Тургенев еще не знал слов «личность» и «индивидуальность», но он пишет о «Selbstheit» – самости, своеобразии, непохожести на других, которая формируется внушенным с детства «презрением людского мнения» и оберегается от всех внешних воздействий. По мнению Тургенева, не следует подражать Руссо, но должно вбирать в себя наставления великого женевца и следовать его правилам жизни, таким образом становясь подобным ему.
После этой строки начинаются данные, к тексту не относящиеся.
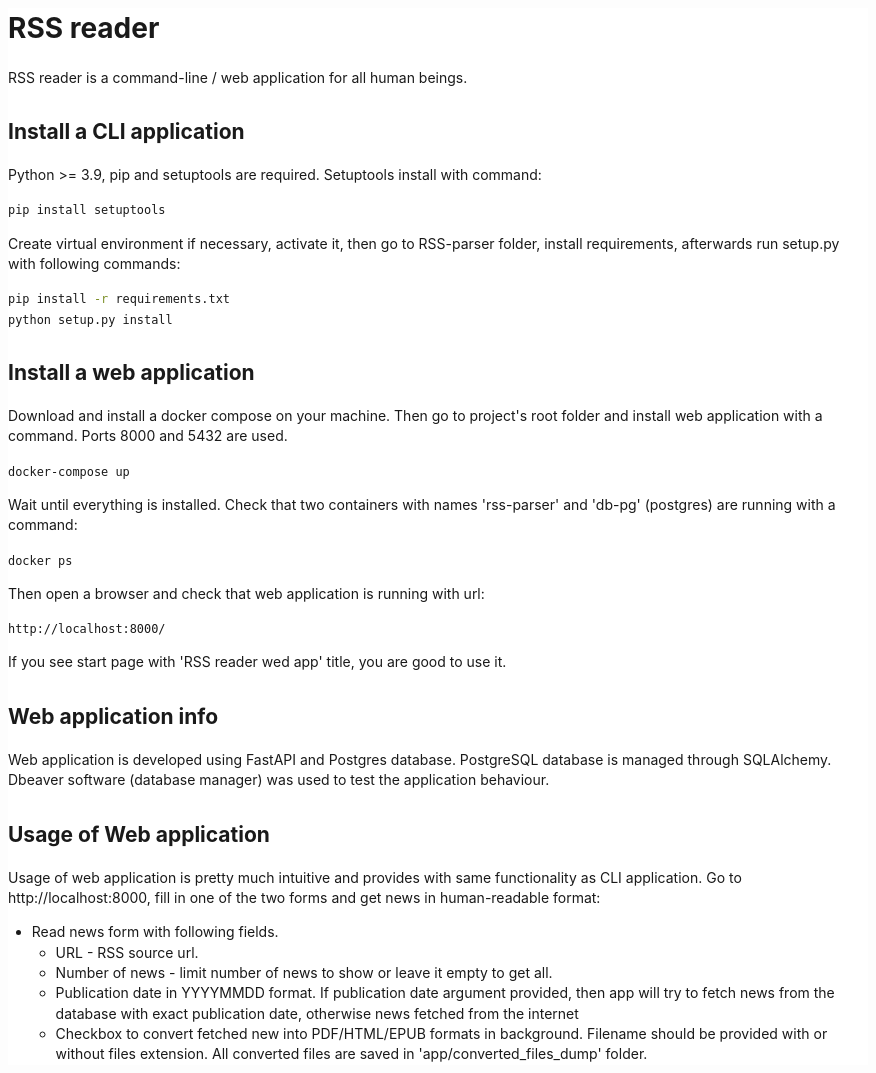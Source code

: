 # RSS reader

RSS reader is a command-line / web application for all human beings.

## Install a CLI application

Python >= 3.9, pip and setuptools are required. Setuptools install with command:
```bash
pip install setuptools
```
Create virtual environment if necessary, activate it, then go to RSS-parser folder,
install requirements, afterwards run setup.py with following commands:
```bash
pip install -r requirements.txt
python setup.py install
```

## Install a web application
Download and install a docker compose on your machine. Then go to project's root folder
and install web application with a command. Ports 8000 and 5432 are used.
```bash
docker-compose up
```
Wait until everything is installed. Check that two containers with names 'rss-parser' and 'db-pg' (postgres) are running with a command:
```bash
docker ps
```
Then open a browser and check that web application is running with url:
```bash
http://localhost:8000/
```
If you see start page with 'RSS reader wed app' title, you are good to use it.

## Web application info
Web application is developed using FastAPI and Postgres database. PostgreSQL database is managed through SQLAlchemy.
Dbeaver software (database manager) was used to test the application behaviour. 

## Usage of Web application
Usage of web application is pretty much intuitive and provides with same functionality as CLI application. 
Go to http://localhost:8000, fill in one of the two forms and get news in human-readable format:
+ Read news form with following fields. 
  * URL - RSS source url.
  * Number of news - limit number of news to show or leave it empty to get all.
  * Publication date in YYYYMMDD format. If publication date argument provided,
  then app will try to fetch news from the database with exact publication date, otherwise news fetched from the internet
  * Checkbox to convert fetched new into PDF/HTML/EPUB formats in  background. 
  Filename should be provided with or without files extension. 
  All converted files are saved in 'app/converted_files_dump' folder.
  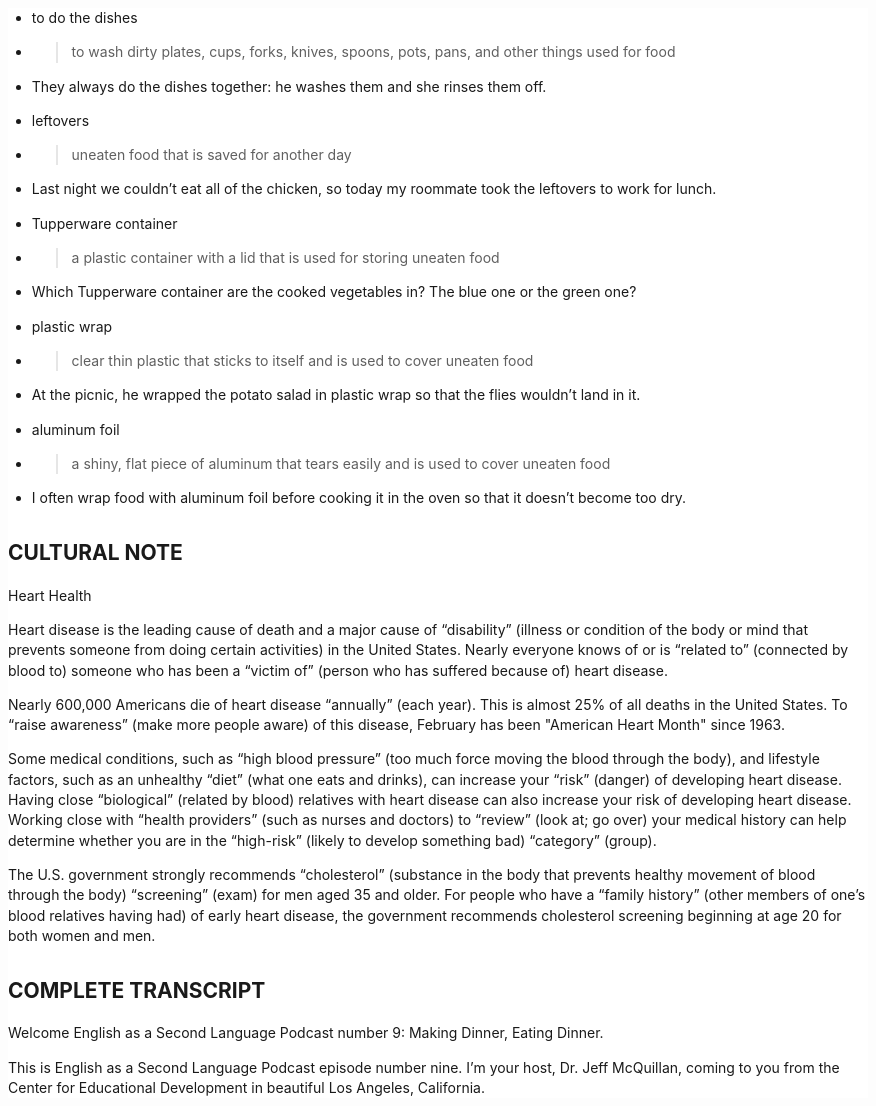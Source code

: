 - to do the dishes
- > to wash dirty plates, cups, forks, knives, spoons, pots, pans, and other things used for food
- They always do the dishes together: he washes them and she rinses them off.

- leftovers
- > uneaten food that is saved for another day
- Last night we couldn’t eat all of the chicken, so today my roommate took the leftovers to work for lunch.

- Tupperware container
- > a plastic container with a lid that is used for storing uneaten food
- Which Tupperware container are the cooked vegetables in? The blue one or the green one?

- plastic wrap
- > clear thin plastic that sticks to itself and is used to cover uneaten food
- At the picnic, he wrapped the potato salad in plastic wrap so that the flies wouldn’t land in it.

- aluminum foil
- > a shiny, flat piece of aluminum that tears easily and is used to cover uneaten food
- I often wrap food with aluminum foil before cooking it in the oven so that it doesn’t become too dry.

## CULTURAL NOTE

Heart Health

Heart disease is the leading cause of death and a major cause of “disability” (illness or condition of the body or mind that prevents someone from doing certain activities) in the United States. Nearly everyone knows of or is “related to” (connected by blood to) someone who has been a “victim of” (person who has suffered because of) heart disease.

Nearly 600,000 Americans die of heart disease “annually” (each year). This is almost 25% of all deaths in the United States. To “raise awareness” (make more people aware) of this disease, February has been "American Heart Month" since 1963.

Some medical conditions, such as “high blood pressure” (too much force moving the blood through the body), and lifestyle factors, such as an unhealthy “diet” (what one eats and drinks), can increase your “risk” (danger) of developing heart disease. Having close “biological” (related by blood) relatives with heart disease can also increase your risk of developing heart disease. Working close with “health providers” (such as nurses and doctors) to “review” (look at; go over) your medical history can help determine whether you are in the “high-risk” (likely to develop something bad) “category” (group).

The U.S. government strongly recommends “cholesterol” (substance in the body that prevents healthy movement of blood through the body) “screening” (exam) for men aged 35 and older. For people who have a “family history” (other members of one’s blood relatives having had) of early heart disease, the government recommends cholesterol screening beginning at age 20 for both women and men.

## COMPLETE TRANSCRIPT

Welcome English as a Second Language Podcast number 9: Making Dinner, Eating Dinner.

This is English as a Second Language Podcast episode number nine. I’m your host, Dr. Jeff McQuillan, coming to you from the Center for Educational Development in beautiful Los Angeles, California.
В глазах юного Андрея Ивановича Руссо оказывается подобен Христу еще и благодаря масштабу пережитых им гонений. Страдания, выпавшие на долю женевского мыслителя, – это, в известном смысле, его крестные муки, которые придают цену мудрости и опыту. Во фрагменте «Эмиля», где Руссо приводит запомнившуюся Андрею Ивановичу максиму Вергилия, речь идет о том, что испытанные в прошлом и предощущаемые в будущем несчастья делают человека чувствительным к страданиям ближнего.
В феврале Тургенев сравнивал в дневнике отрешение от забот и требований петербургской жизни, которое он испытал в Вене, с чувствами Руссо, оттолкнувшегося от берега в челноке. Андрей Иванович имел здесь в виду фрагмент «Прогулок уединенного мечтателя», где описаны досуги человека, полностью и навек изолировавшего себя от преследующего его мира[156]
.«Прогулки уединенного мечтателя» открываются рассказом о том, как автор был изгнан из среды людей, которые «в своей изощренной ненависти выискали, какое мученье будет жесточе для моей чувствительной души, и грубо порвали все узы, меня с ними связывавшие» (Руссо 1949: 585). Карамзин в «Письмах русского путешественника» рассказал о своей поездке на остров Святого Петра на Бильском озере в Швейцарии, где Руссо в конце жизни пытался скрыться от подлинных и мнимых преследований и откуда он в конце концов также был изгнан:
Нет, слабый старец должен проститься с любезным своим островом – и после того говорят, что Руссо был мизантроп! Скажите, кто бы не сделался таким на его месте? Разве тот, кто никогда не любил человечества! (Карамзин 1984: 182)
Тургенев, которому было всего 21 год, искал аналогию своему душевному состоянию в последнем произведении Руссо, написанном больным и отчаявшимся стариком на пороге смерти. 31 марта, на следующий день после записи о намерениях бежать в Китай, Японию или деревню, Андрей Иванович набело переписывает в дневник свое новое стихотворение:
Стихотворение выглядит своего рода коллажем формул из начала «Прогулок уединенного мечтателя»: пламенная душа и сердечная простота любителя человечества наталкиваются на клевету и предательский обман.
Едва ли у Андрея Ивановича были какие-нибудь основания подозревать своих друзей во враждебности или клевете, скорее он проецирует вовне свою внутреннюю самооценку. Примечательна в этом отношении строка «Но слез не будешь проливать…». Тургенев постоянно связывал надежды на свое нравственное возрождение со способностью проливать слезы. Еще осенью в Вене в момент отчаяния он сетовал, что для него закрыты «источники слез», и почти упрекал Творца за холодность собственной души. Теперь он примиряется с невозможностью плакать – надежда на грядущее душевное избавление была утрачена.